Why is that part not registered in my mind? Cognitive psychologist Arthur Markman offers an explanation for this in his book Smart Thinking. We use comparisons all the time to evaluate situations, performances, talent, products and so on. The trouble with this comparison is that we tend to highlight the commonalities as well as the alignable differences. Alignable differences exist between two things that are generally, but not wholly, similar, say between a motorcycle and a car. Non-alignable differences exist between two very dissimilar objects: an ant and a jam jar, for instance.

If you are a ballroom dancer and you are asked to judge a performance in figure skating for the first time, you will look for similarities between what you know and what you are now witnessing — music, dance, the execution of movements, and so on. There may be a non-alignable difference that the performer is eager to highlight in figure skating but you will ignore that because you are so engrossed in looking at the similarities.

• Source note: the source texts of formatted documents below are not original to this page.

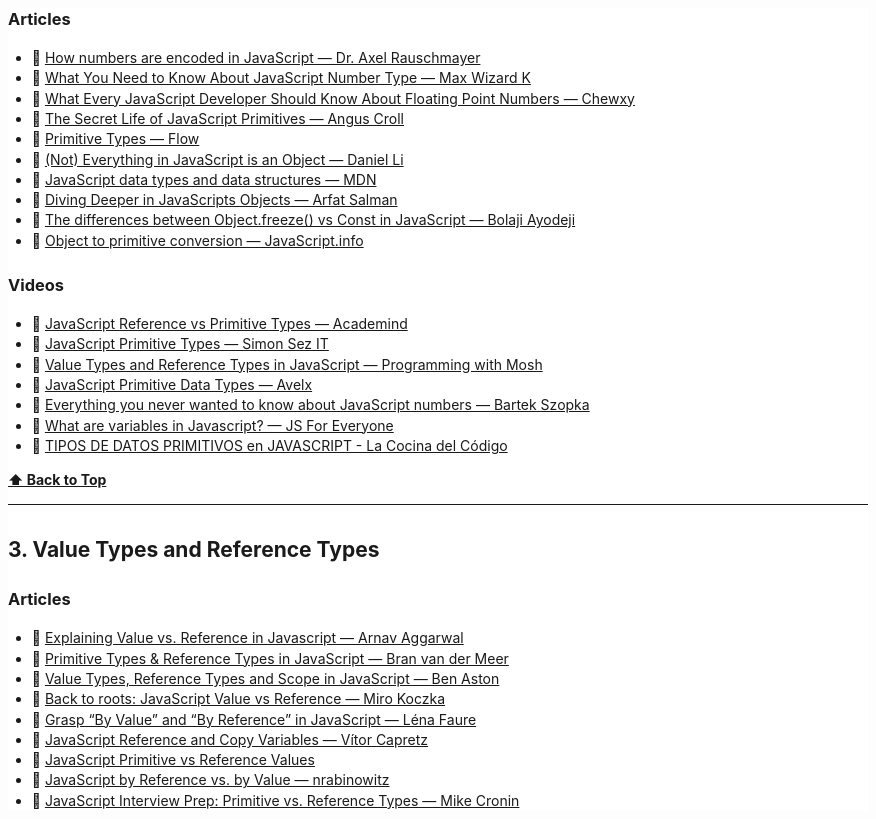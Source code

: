 ### Articles

- 📜 [How numbers are encoded in JavaScript — Dr. Axel Rauschmayer](http://2ality.com/2012/04/number-encoding.html)
- 📜 [What You Need to Know About JavaScript Number Type — Max Wizard K](https://indepth.dev/posts/1139/here-is-what-you-need-to-know-about-javascripts-number-type)
- 📜 [What Every JavaScript Developer Should Know About Floating Point Numbers — Chewxy](https://blog.chewxy.com/2014/02/24/what-every-javascript-developer-should-know-about-floating-point-numbers/)
- 📜 [The Secret Life of JavaScript Primitives — Angus Croll](https://javascriptweblog.wordpress.com/2010/09/27/the-secret-life-of-javascript-primitives/)
- 📜 [Primitive Types — Flow](https://flow.org/en/docs/types/primitives/)
- 📜 [(Not) Everything in JavaScript is an Object — Daniel Li](https://dev.to/d4nyll/not-everything-in-javascript-is-an-object)
- 📜 [JavaScript data types and data structures — MDN](https://developer.mozilla.org/en-US/docs/Web/JavaScript/Data_structures#Primitive_values)
- 📜 [Diving Deeper in JavaScripts Objects — Arfat Salman](https://blog.bitsrc.io/diving-deeper-in-javascripts-objects-318b1e13dc12)
- 📜 [The differences between Object.freeze() vs Const in JavaScript — Bolaji Ayodeji](https://medium.com/@bolajiayodeji/the-differences-between-object-freeze-vs-const-in-javascript-4eacea534d7c)
- 📜 [Object to primitive conversion — JavaScript.info](https://javascript.info/object-toprimitive)

### Videos

- 🎥 [JavaScript Reference vs Primitive Types — Academind](https://www.youtube.com/watch?v=9ooYYRLdg_g)
- 🎥 [JavaScript Primitive Types — Simon Sez IT](https://www.youtube.com/watch?v=HsbWQsSCE5Y)
- 🎥 [Value Types and Reference Types in JavaScript — Programming with Mosh](https://www.youtube.com/watch?v=e-_mDyqm2oU)
- 🎥 [JavaScript Primitive Data Types — Avelx](https://www.youtube.com/watch?v=qw3j0A3DIzQ)
- 🎥 [Everything you never wanted to know about JavaScript numbers — Bartek Szopka](https://www.youtube.com/watch?v=MqHDDtVYJRI)
- 🎥 [What are variables in Javascript? — JS For Everyone](https://www.youtube.com/watch?v=B4Bbmei_thw)
- 🎥 [TIPOS DE DATOS PRIMITIVOS en JAVASCRIPT - La Cocina del Código](https://www.youtube.com/watch?v=cC65D2q5f8I)

**[⬆ Back to Top](#table-of-contents)**

---

## 3. Value Types and Reference Types

### Articles

- 📜 [Explaining Value vs. Reference in Javascript — Arnav Aggarwal](https://codeburst.io/explaining-value-vs-reference-in-javascript-647a975e12a0)
- 📜 [Primitive Types & Reference Types in JavaScript — Bran van der Meer](https://gist.github.com/branneman/7fb06d8a74d7e6d4cbcf75c50fec599c)
- 📜 [Value Types, Reference Types and Scope in JavaScript — Ben Aston](https://medium.com/@benastontweet/lesson-1b-javascript-fundamentals-380f601ba851)
- 📜 [Back to roots: JavaScript Value vs Reference — Miro Koczka](https://medium.com/dailyjs/back-to-roots-javascript-value-vs-reference-8fb69d587a18)
- 📜 [Grasp “By Value” and “By Reference” in JavaScript — Léna Faure](https://hackernoon.com/grasp-by-value-and-by-reference-in-javascript-7ed75efa1293)
- 📜 [JavaScript Reference and Copy Variables — Vítor Capretz](https://hackernoon.com/javascript-reference-and-copy-variables-b0103074fdf0)
- 📜 [JavaScript Primitive vs Reference Values](http://www.javascripttutorial.net/javascript-primitive-vs-reference-values/)
- 📜 [JavaScript by Reference vs. by Value — nrabinowitz](https://stackoverflow.com/questions/6605640/javascript-by-reference-vs-by-value)
- 📜 [JavaScript Interview Prep: Primitive vs. Reference Types — Mike Cronin](https://dev.to/mostlyfocusedmike/javascript-interview-prep-primitive-vs-reference-types-3o4f)
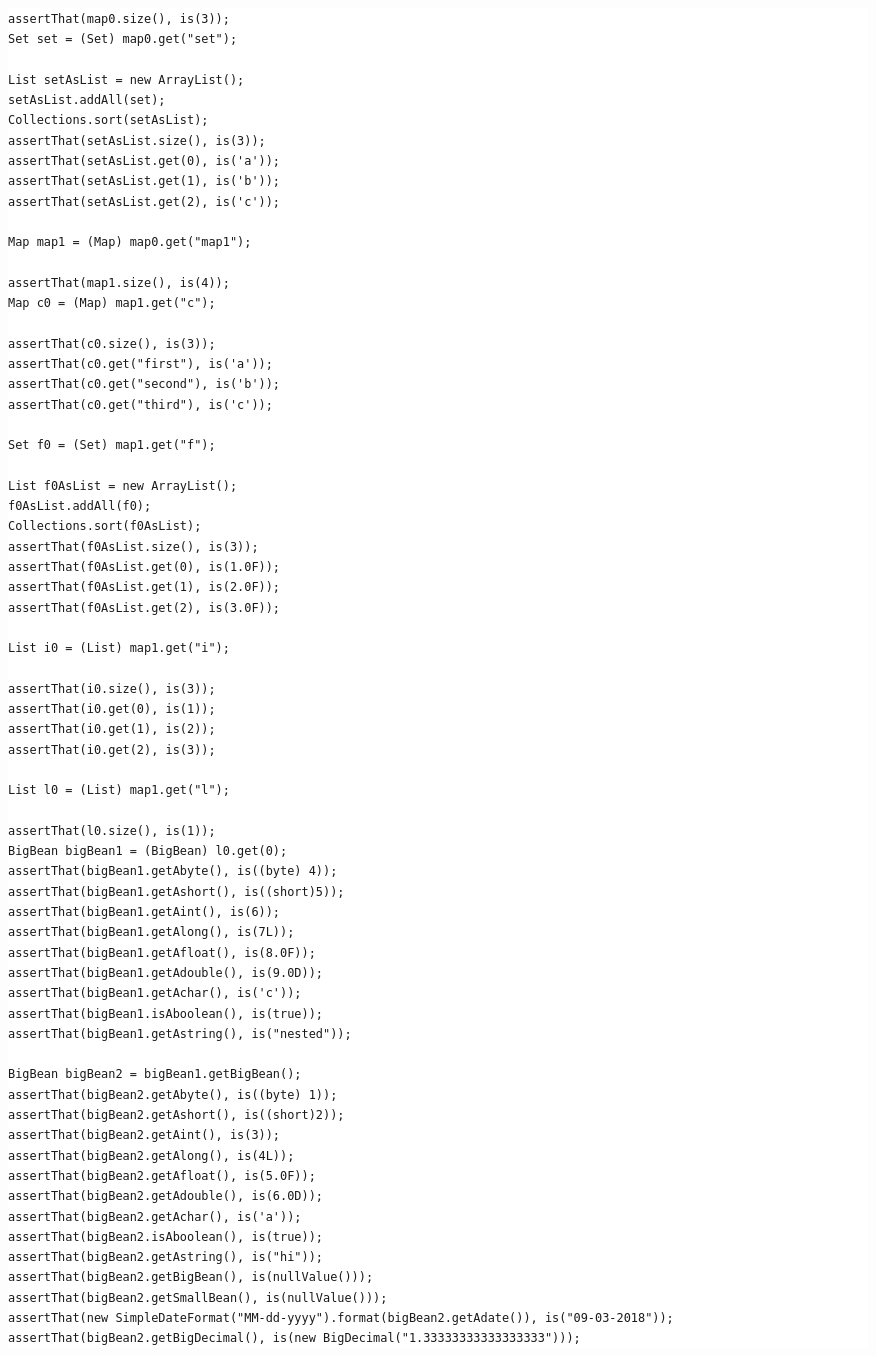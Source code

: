     assertThat(map0.size(), is(3));
    Set set = (Set) map0.get("set");
    
    List setAsList = new ArrayList();
    setAsList.addAll(set);
    Collections.sort(setAsList);
    assertThat(setAsList.size(), is(3));
    assertThat(setAsList.get(0), is('a'));
    assertThat(setAsList.get(1), is('b'));
    assertThat(setAsList.get(2), is('c'));
    
    Map map1 = (Map) map0.get("map1");
    
    assertThat(map1.size(), is(4));
    Map c0 = (Map) map1.get("c");
    
    assertThat(c0.size(), is(3));
    assertThat(c0.get("first"), is('a'));
    assertThat(c0.get("second"), is('b'));
    assertThat(c0.get("third"), is('c'));
    
    Set f0 = (Set) map1.get("f");
    
    List f0AsList = new ArrayList();
    f0AsList.addAll(f0);
    Collections.sort(f0AsList);
    assertThat(f0AsList.size(), is(3));
    assertThat(f0AsList.get(0), is(1.0F));
    assertThat(f0AsList.get(1), is(2.0F));
    assertThat(f0AsList.get(2), is(3.0F));
    
    List i0 = (List) map1.get("i");
    
    assertThat(i0.size(), is(3));
    assertThat(i0.get(0), is(1));
    assertThat(i0.get(1), is(2));
    assertThat(i0.get(2), is(3));
    
    List l0 = (List) map1.get("l");
    
    assertThat(l0.size(), is(1));
    BigBean bigBean1 = (BigBean) l0.get(0);
    assertThat(bigBean1.getAbyte(), is((byte) 4));
    assertThat(bigBean1.getAshort(), is((short)5));
    assertThat(bigBean1.getAint(), is(6));
    assertThat(bigBean1.getAlong(), is(7L));
    assertThat(bigBean1.getAfloat(), is(8.0F));
    assertThat(bigBean1.getAdouble(), is(9.0D));
    assertThat(bigBean1.getAchar(), is('c'));
    assertThat(bigBean1.isAboolean(), is(true));
    assertThat(bigBean1.getAstring(), is("nested"));
  
    BigBean bigBean2 = bigBean1.getBigBean();
    assertThat(bigBean2.getAbyte(), is((byte) 1));
    assertThat(bigBean2.getAshort(), is((short)2));
    assertThat(bigBean2.getAint(), is(3));
    assertThat(bigBean2.getAlong(), is(4L));
    assertThat(bigBean2.getAfloat(), is(5.0F));
    assertThat(bigBean2.getAdouble(), is(6.0D));
    assertThat(bigBean2.getAchar(), is('a'));
    assertThat(bigBean2.isAboolean(), is(true));
    assertThat(bigBean2.getAstring(), is("hi"));
    assertThat(bigBean2.getBigBean(), is(nullValue()));
    assertThat(bigBean2.getSmallBean(), is(nullValue()));
    assertThat(new SimpleDateFormat("MM-dd-yyyy").format(bigBean2.getAdate()), is("09-03-2018"));
    assertThat(bigBean2.getBigDecimal(), is(new BigDecimal("1.33333333333333333")));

My experience at KLIA is an example of that. Not many airports, in my experience, have a train connecting one part to another, so, even though I have been on the connecting train at KLIA before, I tend to overlook — or forget. Instead, I tend to remember and do look for similarities in signage, the arrangement of positions and so on between KLIA and, say, Heathrow airport in London.

How does one solve this problem for the ease of travellers at KLIA? How does a performer highlight a different skill that his or her rivals do not have? One way of doing that is by making sure that it gets noticed. One way for KLIA to make passengers notice and remember this difference in the mode of movement is by highlighting it, either by highlighting it as an added convenience (“To help you reach the departure area faster, we provide, for your convenience, a train service at point B…”); or by reminders and signage that stand out above all the rest.

By using analogy and by understanding its strong and weak points we become better thinkers. The way a problem is solved in one situation can be transferred to another, but analogy can also hamper your progress in thinking. An example given by Markman is in house buying. You will make comparisons between the living room, bedroom and kitchen of the house you are viewing with the house you are presently living in, and you will come to many wide and varied conclusions. Far better, he says, if you evaluate each option independently; picture yourself sitting in that living room, kitchen, etc, not what it will be like for you somewhere else.

A proverb, he says, is another use of analogy, and a useful one, too, because it helps us understand the gist of the situation. Take one: A stitch in time saves nine. It is not the stitch or the nine that will stick in your mind as important but the principle contained therein. You will carry it with you to solve your life’s many problems.